Deployment¶
What it is / when to use it¶
This section explains how to run PenguiFlow as a long-lived production system:
- embedded inside a Python service (FastAPI, worker, CLI runner),
- as a job worker behind a queue (stateless or long-lived flows),
- optionally distributed (StateStore + MessageBus + RemoteTransport).
Use this page to decide which deployment shape you want, and which operational “contracts” you must implement.
Non-goals / boundaries¶
- These docs do not replace your org’s platform standards (Kubernetes, service mesh, secrets, CI/CD).
- PenguiFlow does not ship a full “platform” (no built-in job queue, metrics exporter, or authz layer).
- “Distributed execution” is opt-in; you can run a single-process deployment safely with the core runtime.
Contract surface (choices you must make)¶
1) Runtime style: payload-only vs envelopes¶
- Payload-only is fastest to start and works well for single-tenant pipelines.
- Envelopes (
Message(payload=..., headers=Headers(...), trace_id=...)) are the production-friendly default: - per-trace cancellation and deadlines,
- deterministic correlation (
fetch(trace_id=...)), - streaming chunks with inherited metadata,
- multi-tenant isolation via
Headers.tenant.
See Messages & envelopes.
2) Reliability knobs (per node)¶
Every node has a NodePolicy that defines:
- timeouts (
timeout_s), - retries (
max_retries) and exponential backoff.
See Errors, retries, timeouts.
3) Backpressure + concurrency¶
Edges are bounded queues (queue_maxsize) so the system applies backpressure instead of unbounded buffering.
See Concurrency.
4) Durability and audit (optional)¶
In production you often need one (or both):
- structured events (
FlowEvent) for debugging and metrics, and/or - a StateStore to persist
StoredEvent(audit history, distributed pause/resume, replay-friendly event capture).

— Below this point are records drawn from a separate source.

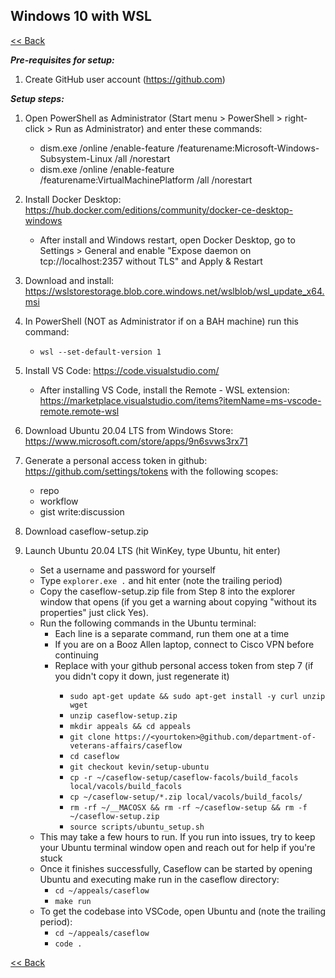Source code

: ## Windows 10 with WSL ######################################################

[<< Back](README.md)

***Pre-requisites for setup:***

1. Create GitHub user account (https://github.com)

***Setup steps:***

1. Open PowerShell as Administrator (Start menu > PowerShell > right-click > Run as Administrator) and enter these commands:
    * dism.exe /online /enable-feature /featurename:Microsoft-Windows-Subsystem-Linux /all /norestart
    * dism.exe /online /enable-feature /featurename:VirtualMachinePlatform /all /norestart
2. Install Docker Desktop: https://hub.docker.com/editions/community/docker-ce-desktop-windows
    * After install and Windows restart, open Docker Desktop, go to Settings > General and enable "Expose daemon on tcp://localhost:2357 without TLS" and Apply & Restart

3. Download and install: https://wslstorestorage.blob.core.windows.net/wslblob/wsl_update_x64.msi

4. In PowerShell (NOT as Administrator if on a BAH machine) run this command:
    * `wsl --set-default-version 1`

5. Install VS Code: https://code.visualstudio.com/
    * After installing VS Code, install the Remote - WSL extension:
    https://marketplace.visualstudio.com/items?itemName=ms-vscode-remote.remote-wsl

6. Download Ubuntu 20.04 LTS from Windows Store: https://www.microsoft.com/store/apps/9n6svws3rx71

7. Generate a personal access token in github: https://github.com/settings/tokens with the following scopes:
    * repo
    * workflow
    * gist write:discussion

8. Download caseflow-setup.zip

9. Launch Ubuntu 20.04 LTS (hit WinKey, type Ubuntu, hit enter)
    * Set a username and password for yourself
    * Type `explorer.exe .` and hit enter (note the trailing period)
    * Copy the caseflow-setup.zip file from Step 8 into the explorer window that opens (if you get a warning about copying "without its properties" just click Yes).
    * Run the following commands in the Ubuntu terminal:
        * Each line is a separate command, run them one at a time
        * If you are on a Booz Allen laptop, connect to Cisco VPN before continuing
        * Replace <yourtoken> with your github personal access token from step 7 (if you didn't copy it down, just regenerate it)
            * `sudo apt-get update && sudo apt-get install -y curl unzip wget`
            * `unzip caseflow-setup.zip`
            * `mkdir appeals && cd appeals`
            * `git clone https://<yourtoken>@github.com/department-of-veterans-affairs/caseflow`
            * `cd caseflow`
            * `git checkout kevin/setup-ubuntu`
            * `cp -r ~/caseflow-setup/caseflow-facols/build_facols local/vacols/build_facols `
            * `cp ~/caseflow-setup/*.zip local/vacols/build_facols/`
            * `rm -rf ~/__MACOSX && rm -rf ~/caseflow-setup && rm -f ~/caseflow-setup.zip`
            * `source scripts/ubuntu_setup.sh`
    * This may take a few hours to run. If you run into issues, try to keep your Ubuntu terminal window open and reach out for help if you're stuck
    * Once it finishes successfully, Caseflow can be started by opening Ubuntu and executing make run in the caseflow directory:
        * `cd ~/appeals/caseflow`
        * `make run`
    * To get the codebase into VSCode, open Ubuntu and (note the trailing period):
        * `cd ~/appeals/caseflow`
        * `code .`

[<< Back](README.md)
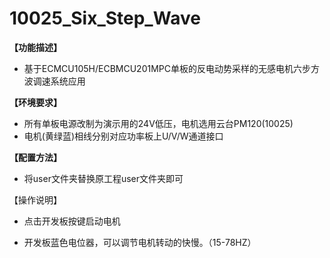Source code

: # 10025_Six_Step_Wave

**【功能描述】**

- 基于ECMCU105H/ECBMCU201MPC单板的反电动势采样的无感电机六步方波调速系统应用

**【环境要求】**

- 所有单板电源改制为演示用的24V低压，电机选用云台PM120(10025)
- 电机(黄绿蓝)相线分别对应功率板上U/V/W通道接口

**【配置方法】**

- 将user文件夹替换原工程user文件夹即可

【操作说明】

- 点击开发板按键启动电机

- 开发板蓝色电位器，可以调节电机转动的快慢。（15-78HZ）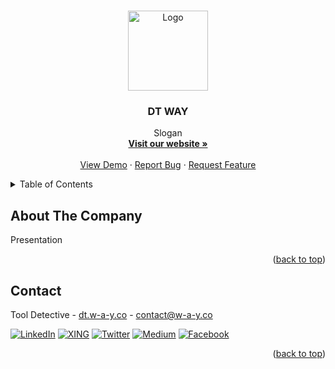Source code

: <a name="readme-top"></a>

<!-- PROJECT LOGO -->
<br />
<div align="center">
  <a href="https://dt.w-a-y.co">
    <img src="https://i.imgur.com/gEhiTxP.png" alt="Logo" width="128" height="128">
  </a>

  <h3 align="center">DT WAY</h3>

  <p align="center">
    Slogan
    <br />
    <a href="https://dt.w-a-y.co"><strong>Visit our website »</strong></a>
    <br />
    <br />
    <a href="https://github.com/DT-WAY/.github/issues">View Demo</a>
    ·
    <a href="https://github.com/DT-WAY/.github/issues">Report Bug</a>
    ·
    <a href="https://github.com/DT-WAY/.github/issues">Request Feature</a>
  </p>
</div>

<!-- TABLE OF CONTENTS -->
<details>
  <summary>Table of Contents</summary>
  <ol>
    <li><a href="#about-the-company">About The Company</a></li>
    <li><a href="#contact">Contact</a></li>
  </ol>
</details>

<!-- [![Product Name Screen Shot][product-screenshot]](https://example.com) -->

<!-- ABOUT THE PROJECT -->
## About The Company

Presentation

<!-- IMAGE -->

<p align="right">(<a href="#readme-top">back to top</a>)</p>


<!-- CONTACT -->
## Contact

Tool Detective - [dt.w-a-y.co](https://dt.w-a-y.co) - contact@w-a-y.co

[![LinkedIn][linkedin-shield]][linkedin-url]
[![XING][xing-shield]][xing-url]
[![Twitter][twitter-shield]][twitter-url]
[![Medium][medium-shield]][medium-url]
[![Facebook][facebook-shield]][facebook-url]

<p align="right">(<a href="#readme-top">back to top</a>)</p>

<!-- MARKDOWN LINKS & IMAGES -->
<!-- https://www.markdownguide.org/basic-syntax/#reference-style-links -->
[linkedin-shield]: https://img.shields.io/badge/linkedin-%230077B5.svg?style=for-the-badge&logo=linkedin&logoColor=white&colorB=555
[linkedin-url]: https://www.linkedin.com/company/dt-way-co/
[xing-shield]: https://img.shields.io/badge/xing-%23006567.svg?style=for-the-badge&logo=xing&logoColor=white&colorB=555
[xing-url]: https://linkedin.com/in/othneildrew
[twitter-shield]: https://img.shields.io/badge/Twitter-%231DA1F2.svg?style=for-the-badge&logo=Twitter&logoColor=white&colorB=555
[twitter-url]: https://linkedin.com/in/othneildrew
[medium-shield]: https://img.shields.io/badge/Medium-12100E?style=for-the-badge&logo=medium&logoColor=white&colorB=555
[medium-url]: https://linkedin.com/in/othneildrew
[facebook-shield]: https://img.shields.io/badge/Facebook-%231877F2.svg?style=for-the-badge&logo=Facebook&logoColor=white&colorB=555
[facebook-url]: https://linkedin.com/in/othneildrew
[product-screenshot]: images/screenshot.png
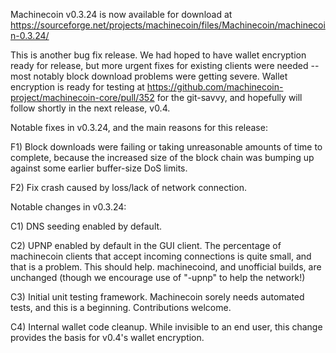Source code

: Machinecoin v0.3.24 is now available for download at
https://sourceforge.net/projects/machinecoin/files/Machinecoin/machinecoin-0.3.24/

This is another bug fix release.  We had hoped to have wallet encryption ready for release, but more urgent fixes for existing clients were needed -- most notably block download problems were getting severe.  Wallet encryption is ready for testing at https://github.com/machinecoin-project/machinecoin-core/pull/352 for the git-savvy, and hopefully will follow shortly in the next release, v0.4.

Notable fixes in v0.3.24, and the main reasons for this release:

F1) Block downloads were failing or taking unreasonable amounts of time to complete, because the increased size of the block chain was bumping up against some earlier buffer-size DoS limits.

F2) Fix crash caused by loss/lack of network connection.

Notable changes in v0.3.24:

C1) DNS seeding enabled by default.

C2) UPNP enabled by default in the GUI client.  The percentage of machinecoin clients that accept incoming connections is quite small, and that is a problem.  This should help.  machinecoind, and unofficial builds, are unchanged (though we encourage use of "-upnp" to help the network!)

C3) Initial unit testing framework.  Machinecoin sorely needs automated tests, and this is a beginning.  Contributions welcome.

C4) Internal wallet code cleanup.  While invisible to an end user, this change provides the basis for v0.4's wallet encryption.
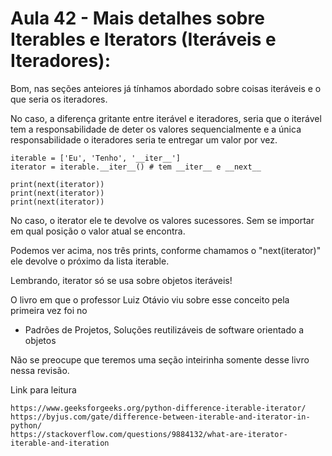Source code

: # Aula 42 - Mais detalhes sobre Iterables e Iterators (Iteráveis e Iteradores):
Bom, nas seções anteiores já tínhamos abordado sobre coisas iteráveis e o que seria os iteradores.

No caso, a diferença gritante entre iterável e iteradores, seria que o iterável tem a responsabilidade de deter os valores sequencialmente e a única responsabilidade o iteradores seria te entregar um valor por vez.

    iterable = ['Eu', 'Tenho', '__iter__']
    iterator = iterable.__iter__() # tem __iter__ e __next__

    print(next(iterator))
    print(next(iterator))
    print(next(iterator))

No caso, o iterator ele te devolve os valores sucessores. Sem se importar em qual posição o valor atual se encontra.

Podemos ver acima, nos três prints, conforme chamamos o "next(iterator)" ele devolve o próximo da lista iterable.

Lembrando, iterator só se usa sobre objetos iteráveis!

O livro em que o professor Luiz Otávio viu sobre esse conceito pela primeira vez foi no

- Padrões de Projetos, Soluções reutilizáveis de software orientado a objetos

Não se preocupe que teremos uma seção inteirinha somente desse livro nessa revisão.

Link para leitura

    https://www.geeksforgeeks.org/python-difference-iterable-iterator/
    https://byjus.com/gate/difference-between-iterable-and-iterator-in-python/
    https://stackoverflow.com/questions/9884132/what-are-iterator-iterable-and-iteration
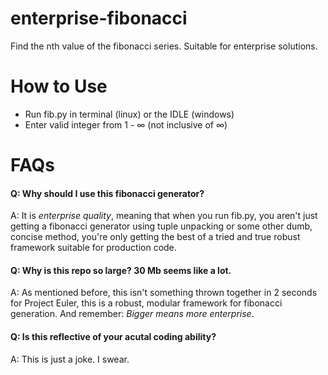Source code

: # enterprise-fibonacci
Find the nth value of the fibonacci series. Suitable for enterprise solutions.

# How to Use
- Run fib.py in terminal (linux) or the IDLE (windows)
- Enter valid integer from 1 - ∞ (not inclusive of ∞)

# FAQs

#### Q: Why should I use this fibonacci generator?

A: It is *enterprise quality*, meaning that when you run fib.py, you aren't just getting a fibonacci generator using tuple unpacking or some other dumb, concise method, you're only getting the best of a tried and true robust framework suitable for production code.

#### Q: Why is this repo so large? 30 Mb seems like a lot.

A: As mentioned before, this isn't something thrown together in 2 seconds for Project Euler, this is a robust, modular framework for fibonacci generation. And remember: *Bigger means more enterprise*.

#### Q: Is this reflective of your acutal coding ability?

A: This is just a joke. I swear.
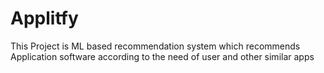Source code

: # Applitfy
This Project is ML based recommendation system which recommends Application software according to the need of user and other similar apps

See State store and Telemetry patterns.
5) Tool integrations (if using ToolNode / planner)¶
If you use ReactPlanner and ToolNode integrations, deployment must include:
- secret injection (env vars / secret manager),
- tool allowlists / visibility policies,
- safe concurrency limits per tool source.
See Tools configuration and Production deployment.
Operational defaults (recommended)¶
- Start with one process and a bounded queue (
queue_maxsize> 0). - Prefer envelopes for any multi-tenant / request-correlated system.
- Treat tool execution as untrusted:
- allowlist tools and gate sensitive actions with HITL,
- enforce timeouts on every external boundary.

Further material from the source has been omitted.